The Organisation did not have sufficiently robust retention policies.
The Personal Data Protection Commission (the “Commission”) received a data breach notification on 11 September 2021 from Jade E-Services Singapore Pte. Ltd. (“Organisation”) following an incident where a marketing email was wrongly sent, because of an employee’s lapse. The marketing email was sent to the email addresses belonging to 456,868 individuals who had withdrew their consent to receive such marketing emails. The recipients included 165 individuals who had previously requested for their account to be terminated.
It was established that the Organisation lacked sufficiently robust processes to identify and correct any human error by their employees in the use of its system.
The Organisation also did not have sufficiently robust retention policies. This resulted in the retention of email addresses of individuals who had unsubscribed to the Organisation’s newsletter and did not have any account with the Organisation.

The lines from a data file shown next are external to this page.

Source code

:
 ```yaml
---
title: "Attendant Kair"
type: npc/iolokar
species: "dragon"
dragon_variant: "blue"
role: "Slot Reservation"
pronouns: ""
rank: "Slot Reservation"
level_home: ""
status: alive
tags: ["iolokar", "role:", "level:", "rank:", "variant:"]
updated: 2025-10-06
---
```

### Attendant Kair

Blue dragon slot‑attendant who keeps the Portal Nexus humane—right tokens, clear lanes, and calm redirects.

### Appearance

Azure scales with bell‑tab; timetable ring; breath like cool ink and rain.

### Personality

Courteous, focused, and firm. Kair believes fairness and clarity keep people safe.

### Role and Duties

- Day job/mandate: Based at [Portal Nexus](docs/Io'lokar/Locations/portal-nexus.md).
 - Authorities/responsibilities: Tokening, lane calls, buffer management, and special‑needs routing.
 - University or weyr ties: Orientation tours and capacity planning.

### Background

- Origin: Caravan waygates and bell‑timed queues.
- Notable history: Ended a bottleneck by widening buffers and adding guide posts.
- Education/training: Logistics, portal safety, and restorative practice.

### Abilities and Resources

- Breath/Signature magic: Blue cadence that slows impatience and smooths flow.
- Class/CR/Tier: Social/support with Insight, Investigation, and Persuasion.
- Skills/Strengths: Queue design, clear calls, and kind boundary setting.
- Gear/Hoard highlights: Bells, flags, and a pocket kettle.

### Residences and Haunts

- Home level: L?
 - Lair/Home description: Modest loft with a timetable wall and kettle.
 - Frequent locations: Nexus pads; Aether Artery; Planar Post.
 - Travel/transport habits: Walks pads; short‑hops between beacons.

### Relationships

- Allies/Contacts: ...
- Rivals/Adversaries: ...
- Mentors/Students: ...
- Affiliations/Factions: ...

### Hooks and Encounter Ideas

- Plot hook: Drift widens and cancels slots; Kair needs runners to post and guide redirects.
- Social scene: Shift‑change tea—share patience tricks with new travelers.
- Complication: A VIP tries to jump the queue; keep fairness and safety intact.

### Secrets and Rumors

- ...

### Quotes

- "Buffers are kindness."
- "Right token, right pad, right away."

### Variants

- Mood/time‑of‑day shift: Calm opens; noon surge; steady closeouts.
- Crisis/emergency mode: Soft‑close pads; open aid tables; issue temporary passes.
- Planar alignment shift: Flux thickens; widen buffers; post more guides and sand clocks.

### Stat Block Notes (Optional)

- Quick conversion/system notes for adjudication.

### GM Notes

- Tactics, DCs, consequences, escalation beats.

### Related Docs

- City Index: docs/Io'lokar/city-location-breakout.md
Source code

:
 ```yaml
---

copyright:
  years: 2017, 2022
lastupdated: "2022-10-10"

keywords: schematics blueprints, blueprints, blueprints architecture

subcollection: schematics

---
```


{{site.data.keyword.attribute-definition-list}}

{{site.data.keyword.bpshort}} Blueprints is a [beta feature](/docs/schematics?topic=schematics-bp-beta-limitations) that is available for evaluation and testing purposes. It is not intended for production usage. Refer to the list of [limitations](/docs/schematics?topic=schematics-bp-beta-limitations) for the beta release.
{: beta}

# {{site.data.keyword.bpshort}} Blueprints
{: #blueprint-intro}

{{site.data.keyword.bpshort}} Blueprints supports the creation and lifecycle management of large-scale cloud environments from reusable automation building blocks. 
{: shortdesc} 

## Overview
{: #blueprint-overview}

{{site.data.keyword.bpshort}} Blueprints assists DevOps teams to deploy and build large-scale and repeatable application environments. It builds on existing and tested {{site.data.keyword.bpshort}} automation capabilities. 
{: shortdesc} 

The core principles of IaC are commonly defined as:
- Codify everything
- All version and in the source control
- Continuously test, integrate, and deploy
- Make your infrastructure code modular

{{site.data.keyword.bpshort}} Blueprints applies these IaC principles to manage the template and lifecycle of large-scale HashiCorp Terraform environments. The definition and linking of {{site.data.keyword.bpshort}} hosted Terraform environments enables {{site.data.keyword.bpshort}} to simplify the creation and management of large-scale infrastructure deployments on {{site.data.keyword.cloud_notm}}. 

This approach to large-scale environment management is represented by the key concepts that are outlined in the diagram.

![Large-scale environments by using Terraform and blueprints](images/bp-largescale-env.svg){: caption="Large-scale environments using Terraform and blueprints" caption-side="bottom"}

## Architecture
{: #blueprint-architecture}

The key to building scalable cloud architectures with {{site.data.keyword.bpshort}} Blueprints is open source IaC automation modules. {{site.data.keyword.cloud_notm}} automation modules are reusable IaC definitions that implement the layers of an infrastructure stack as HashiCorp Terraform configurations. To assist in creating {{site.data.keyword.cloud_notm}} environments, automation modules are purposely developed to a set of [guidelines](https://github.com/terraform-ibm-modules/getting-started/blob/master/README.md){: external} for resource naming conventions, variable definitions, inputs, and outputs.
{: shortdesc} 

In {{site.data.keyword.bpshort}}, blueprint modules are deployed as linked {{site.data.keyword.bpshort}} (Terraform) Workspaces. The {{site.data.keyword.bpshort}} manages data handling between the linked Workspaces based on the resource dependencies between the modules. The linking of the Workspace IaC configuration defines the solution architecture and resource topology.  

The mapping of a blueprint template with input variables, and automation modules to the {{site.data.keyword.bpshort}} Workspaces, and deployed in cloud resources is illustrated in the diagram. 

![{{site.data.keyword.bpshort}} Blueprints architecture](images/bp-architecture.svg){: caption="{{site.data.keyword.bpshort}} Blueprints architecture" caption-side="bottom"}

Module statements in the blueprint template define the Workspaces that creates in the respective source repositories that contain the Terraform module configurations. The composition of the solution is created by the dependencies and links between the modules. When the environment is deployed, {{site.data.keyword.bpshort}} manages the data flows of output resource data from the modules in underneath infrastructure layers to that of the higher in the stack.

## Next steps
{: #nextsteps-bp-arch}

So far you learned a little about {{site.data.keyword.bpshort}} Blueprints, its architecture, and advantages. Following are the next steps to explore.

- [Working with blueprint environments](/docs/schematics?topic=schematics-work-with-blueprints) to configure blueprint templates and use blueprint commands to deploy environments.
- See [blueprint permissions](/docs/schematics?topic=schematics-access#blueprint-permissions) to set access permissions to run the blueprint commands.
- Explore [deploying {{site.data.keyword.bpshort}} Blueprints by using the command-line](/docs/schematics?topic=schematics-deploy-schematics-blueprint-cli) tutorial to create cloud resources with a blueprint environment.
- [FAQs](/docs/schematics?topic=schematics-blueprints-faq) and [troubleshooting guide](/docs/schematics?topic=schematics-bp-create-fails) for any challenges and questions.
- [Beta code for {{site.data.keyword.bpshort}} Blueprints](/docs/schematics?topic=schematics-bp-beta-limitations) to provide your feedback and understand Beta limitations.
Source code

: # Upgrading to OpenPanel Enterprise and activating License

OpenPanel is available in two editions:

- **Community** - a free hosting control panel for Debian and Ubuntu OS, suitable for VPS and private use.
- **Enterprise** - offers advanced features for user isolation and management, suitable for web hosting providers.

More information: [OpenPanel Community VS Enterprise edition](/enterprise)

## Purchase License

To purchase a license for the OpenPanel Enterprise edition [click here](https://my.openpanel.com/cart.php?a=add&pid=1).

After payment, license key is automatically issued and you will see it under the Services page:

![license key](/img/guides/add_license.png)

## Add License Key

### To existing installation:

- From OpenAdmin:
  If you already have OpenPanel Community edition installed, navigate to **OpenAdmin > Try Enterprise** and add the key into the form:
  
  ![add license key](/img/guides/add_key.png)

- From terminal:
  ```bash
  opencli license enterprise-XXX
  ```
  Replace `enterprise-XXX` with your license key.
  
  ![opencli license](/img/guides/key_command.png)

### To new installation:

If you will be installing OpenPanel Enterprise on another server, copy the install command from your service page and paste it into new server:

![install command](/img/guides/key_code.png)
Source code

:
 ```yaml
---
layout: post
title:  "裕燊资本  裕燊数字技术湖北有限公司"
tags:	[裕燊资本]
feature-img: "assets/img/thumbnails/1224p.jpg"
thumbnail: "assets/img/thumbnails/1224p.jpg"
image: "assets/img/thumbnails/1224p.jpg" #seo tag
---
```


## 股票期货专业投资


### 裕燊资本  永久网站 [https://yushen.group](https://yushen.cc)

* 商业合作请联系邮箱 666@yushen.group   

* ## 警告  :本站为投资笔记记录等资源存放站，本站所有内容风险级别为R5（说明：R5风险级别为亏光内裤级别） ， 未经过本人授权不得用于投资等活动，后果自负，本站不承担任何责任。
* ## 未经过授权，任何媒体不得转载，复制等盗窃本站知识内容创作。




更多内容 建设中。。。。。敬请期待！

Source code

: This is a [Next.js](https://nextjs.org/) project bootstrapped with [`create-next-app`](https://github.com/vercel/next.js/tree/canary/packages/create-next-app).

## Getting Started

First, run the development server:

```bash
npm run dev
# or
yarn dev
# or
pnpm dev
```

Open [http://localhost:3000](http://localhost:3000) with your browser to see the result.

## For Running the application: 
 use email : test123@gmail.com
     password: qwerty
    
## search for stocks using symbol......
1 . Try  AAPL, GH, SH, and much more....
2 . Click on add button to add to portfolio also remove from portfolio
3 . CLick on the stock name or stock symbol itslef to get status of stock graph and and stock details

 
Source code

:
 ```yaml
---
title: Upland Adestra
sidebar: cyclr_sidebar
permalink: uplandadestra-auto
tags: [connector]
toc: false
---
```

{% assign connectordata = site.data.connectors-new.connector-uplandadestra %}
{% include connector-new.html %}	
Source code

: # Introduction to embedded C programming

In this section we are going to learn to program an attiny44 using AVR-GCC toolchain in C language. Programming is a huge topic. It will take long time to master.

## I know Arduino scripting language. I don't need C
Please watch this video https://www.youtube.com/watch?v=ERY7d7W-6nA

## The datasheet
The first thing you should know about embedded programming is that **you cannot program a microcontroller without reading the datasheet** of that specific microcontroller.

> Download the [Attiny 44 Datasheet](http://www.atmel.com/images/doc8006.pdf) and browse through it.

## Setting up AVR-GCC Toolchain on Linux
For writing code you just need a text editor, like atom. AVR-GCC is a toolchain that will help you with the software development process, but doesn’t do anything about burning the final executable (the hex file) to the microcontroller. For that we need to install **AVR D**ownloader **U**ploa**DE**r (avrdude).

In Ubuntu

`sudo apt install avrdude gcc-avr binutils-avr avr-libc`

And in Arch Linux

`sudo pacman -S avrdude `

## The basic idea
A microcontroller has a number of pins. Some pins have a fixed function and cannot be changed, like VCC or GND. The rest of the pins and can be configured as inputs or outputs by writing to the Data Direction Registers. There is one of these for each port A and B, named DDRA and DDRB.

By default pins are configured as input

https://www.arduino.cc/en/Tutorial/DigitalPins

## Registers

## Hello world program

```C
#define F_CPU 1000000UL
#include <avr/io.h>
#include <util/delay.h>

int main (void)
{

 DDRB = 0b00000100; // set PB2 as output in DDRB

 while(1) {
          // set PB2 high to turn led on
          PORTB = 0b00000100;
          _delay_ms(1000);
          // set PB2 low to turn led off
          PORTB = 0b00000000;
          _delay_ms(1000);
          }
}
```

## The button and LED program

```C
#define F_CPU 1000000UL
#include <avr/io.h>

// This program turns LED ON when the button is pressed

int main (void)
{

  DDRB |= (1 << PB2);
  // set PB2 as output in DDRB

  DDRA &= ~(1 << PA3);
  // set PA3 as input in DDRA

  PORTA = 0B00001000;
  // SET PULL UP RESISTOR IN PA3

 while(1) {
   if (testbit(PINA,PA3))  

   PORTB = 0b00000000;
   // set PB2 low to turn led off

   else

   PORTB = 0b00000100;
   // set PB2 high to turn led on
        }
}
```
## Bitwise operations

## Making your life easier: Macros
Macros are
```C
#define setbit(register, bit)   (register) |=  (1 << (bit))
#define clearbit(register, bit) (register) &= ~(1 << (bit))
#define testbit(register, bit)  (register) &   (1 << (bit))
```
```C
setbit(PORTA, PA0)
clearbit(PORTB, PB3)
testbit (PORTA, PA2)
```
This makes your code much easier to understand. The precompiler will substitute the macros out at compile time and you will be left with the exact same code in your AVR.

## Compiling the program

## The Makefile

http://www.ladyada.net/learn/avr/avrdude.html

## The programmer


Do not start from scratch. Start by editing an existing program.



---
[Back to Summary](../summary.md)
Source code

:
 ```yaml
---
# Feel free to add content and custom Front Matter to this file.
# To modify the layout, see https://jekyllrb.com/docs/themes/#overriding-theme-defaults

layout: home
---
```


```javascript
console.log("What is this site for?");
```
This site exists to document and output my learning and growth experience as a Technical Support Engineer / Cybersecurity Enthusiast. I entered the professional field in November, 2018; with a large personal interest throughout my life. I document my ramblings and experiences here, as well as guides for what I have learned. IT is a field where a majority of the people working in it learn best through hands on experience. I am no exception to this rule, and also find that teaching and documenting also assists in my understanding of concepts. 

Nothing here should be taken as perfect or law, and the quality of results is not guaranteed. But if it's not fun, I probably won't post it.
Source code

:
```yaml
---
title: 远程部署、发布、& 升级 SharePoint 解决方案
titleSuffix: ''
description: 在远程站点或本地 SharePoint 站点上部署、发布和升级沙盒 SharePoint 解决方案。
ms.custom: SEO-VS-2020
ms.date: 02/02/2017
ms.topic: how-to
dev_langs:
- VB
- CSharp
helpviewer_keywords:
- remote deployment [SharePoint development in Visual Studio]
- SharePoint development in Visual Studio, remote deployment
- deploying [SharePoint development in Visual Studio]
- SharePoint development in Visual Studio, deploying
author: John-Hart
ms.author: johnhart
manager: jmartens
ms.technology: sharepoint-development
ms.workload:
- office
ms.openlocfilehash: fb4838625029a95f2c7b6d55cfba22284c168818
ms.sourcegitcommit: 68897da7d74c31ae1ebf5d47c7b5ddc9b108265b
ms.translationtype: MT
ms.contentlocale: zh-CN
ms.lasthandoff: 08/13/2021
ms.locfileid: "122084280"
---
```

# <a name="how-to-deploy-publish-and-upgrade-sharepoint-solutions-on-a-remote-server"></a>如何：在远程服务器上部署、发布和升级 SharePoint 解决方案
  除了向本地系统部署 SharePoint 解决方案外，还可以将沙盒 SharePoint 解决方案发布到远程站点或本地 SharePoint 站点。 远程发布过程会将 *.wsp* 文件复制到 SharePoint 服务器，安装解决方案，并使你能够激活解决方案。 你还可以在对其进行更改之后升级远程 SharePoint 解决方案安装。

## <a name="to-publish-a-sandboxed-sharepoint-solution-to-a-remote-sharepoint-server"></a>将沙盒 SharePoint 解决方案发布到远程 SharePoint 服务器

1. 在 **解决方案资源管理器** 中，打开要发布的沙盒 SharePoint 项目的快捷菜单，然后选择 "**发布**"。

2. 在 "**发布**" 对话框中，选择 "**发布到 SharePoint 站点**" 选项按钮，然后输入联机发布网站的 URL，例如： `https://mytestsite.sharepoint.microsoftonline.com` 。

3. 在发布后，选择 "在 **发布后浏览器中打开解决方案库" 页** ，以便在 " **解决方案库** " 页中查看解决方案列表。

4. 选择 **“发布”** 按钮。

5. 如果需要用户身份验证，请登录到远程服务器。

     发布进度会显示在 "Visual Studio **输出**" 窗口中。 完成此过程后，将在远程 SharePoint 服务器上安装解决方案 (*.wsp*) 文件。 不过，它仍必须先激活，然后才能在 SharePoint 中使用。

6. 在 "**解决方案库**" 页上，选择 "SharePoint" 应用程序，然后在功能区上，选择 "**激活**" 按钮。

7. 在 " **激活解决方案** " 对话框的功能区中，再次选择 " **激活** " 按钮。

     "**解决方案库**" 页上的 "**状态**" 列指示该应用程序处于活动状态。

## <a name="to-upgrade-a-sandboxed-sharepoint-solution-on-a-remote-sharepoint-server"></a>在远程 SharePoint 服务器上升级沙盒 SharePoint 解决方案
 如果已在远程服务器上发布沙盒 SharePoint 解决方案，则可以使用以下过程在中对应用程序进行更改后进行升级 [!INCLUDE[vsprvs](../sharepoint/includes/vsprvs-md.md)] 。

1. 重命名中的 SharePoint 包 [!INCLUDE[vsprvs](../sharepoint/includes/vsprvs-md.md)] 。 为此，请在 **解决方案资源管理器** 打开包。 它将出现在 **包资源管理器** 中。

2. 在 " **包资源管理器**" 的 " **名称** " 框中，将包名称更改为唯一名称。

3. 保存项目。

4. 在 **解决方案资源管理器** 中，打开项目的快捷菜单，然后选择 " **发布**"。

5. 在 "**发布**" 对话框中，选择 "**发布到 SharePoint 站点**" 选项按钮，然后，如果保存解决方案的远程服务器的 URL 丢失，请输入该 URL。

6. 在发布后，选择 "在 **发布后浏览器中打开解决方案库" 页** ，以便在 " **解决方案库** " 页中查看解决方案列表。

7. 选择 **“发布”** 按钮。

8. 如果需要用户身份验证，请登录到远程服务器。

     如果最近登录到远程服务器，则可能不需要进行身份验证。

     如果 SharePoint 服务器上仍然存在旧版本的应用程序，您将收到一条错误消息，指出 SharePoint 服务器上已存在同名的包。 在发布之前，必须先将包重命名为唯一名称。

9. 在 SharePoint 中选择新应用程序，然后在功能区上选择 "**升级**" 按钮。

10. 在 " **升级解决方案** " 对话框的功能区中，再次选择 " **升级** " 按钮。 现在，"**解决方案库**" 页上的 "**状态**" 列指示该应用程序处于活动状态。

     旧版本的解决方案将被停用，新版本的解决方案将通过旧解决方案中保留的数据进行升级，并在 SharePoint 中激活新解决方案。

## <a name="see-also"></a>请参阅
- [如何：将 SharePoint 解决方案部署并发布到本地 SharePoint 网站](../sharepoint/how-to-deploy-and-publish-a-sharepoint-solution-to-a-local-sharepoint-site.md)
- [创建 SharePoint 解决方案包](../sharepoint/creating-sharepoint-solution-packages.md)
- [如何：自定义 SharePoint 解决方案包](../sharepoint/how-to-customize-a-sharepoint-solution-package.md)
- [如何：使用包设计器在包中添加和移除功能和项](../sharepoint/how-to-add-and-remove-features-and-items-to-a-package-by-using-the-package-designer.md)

After the incident, as part of a remediation plan, the Organisation:
- immediately stopped any further sending of automated emails that had yet to be processed.
- corrected the system settings.
- implemented an additional layer of approval for all automated emails that have been modified by an employee to prevent erroneous changes.
- sent apology emails to individuals who had received the erroneous emails; and
- issued social media communications to inform all customers of the incident.
Having considered the circumstances of the case, including the remedial steps taken by the Organisation to improve its personal data protection practices, the Commission accepted an undertaking from the Organisation to improve its compliance with the Personal Data Protection Act 2012. The undertaking was executed on 3 December 2021 (the “Undertaking”).
The Undertaking provided that the Organisation was to complete the implementation of its remediation plan to develop and implement an automated feature to trigger anonymisation of email addresses belonging to customers who had unsubscribed from receiving from the Organisation’s newsletter and did not have any account with the Organisation.
The Organisation has since updated the Commission that implementation of its remediation plan has been completed. The Commission has reviewed the matter and determined that the Organisation has complied with the terms of the Undertaking.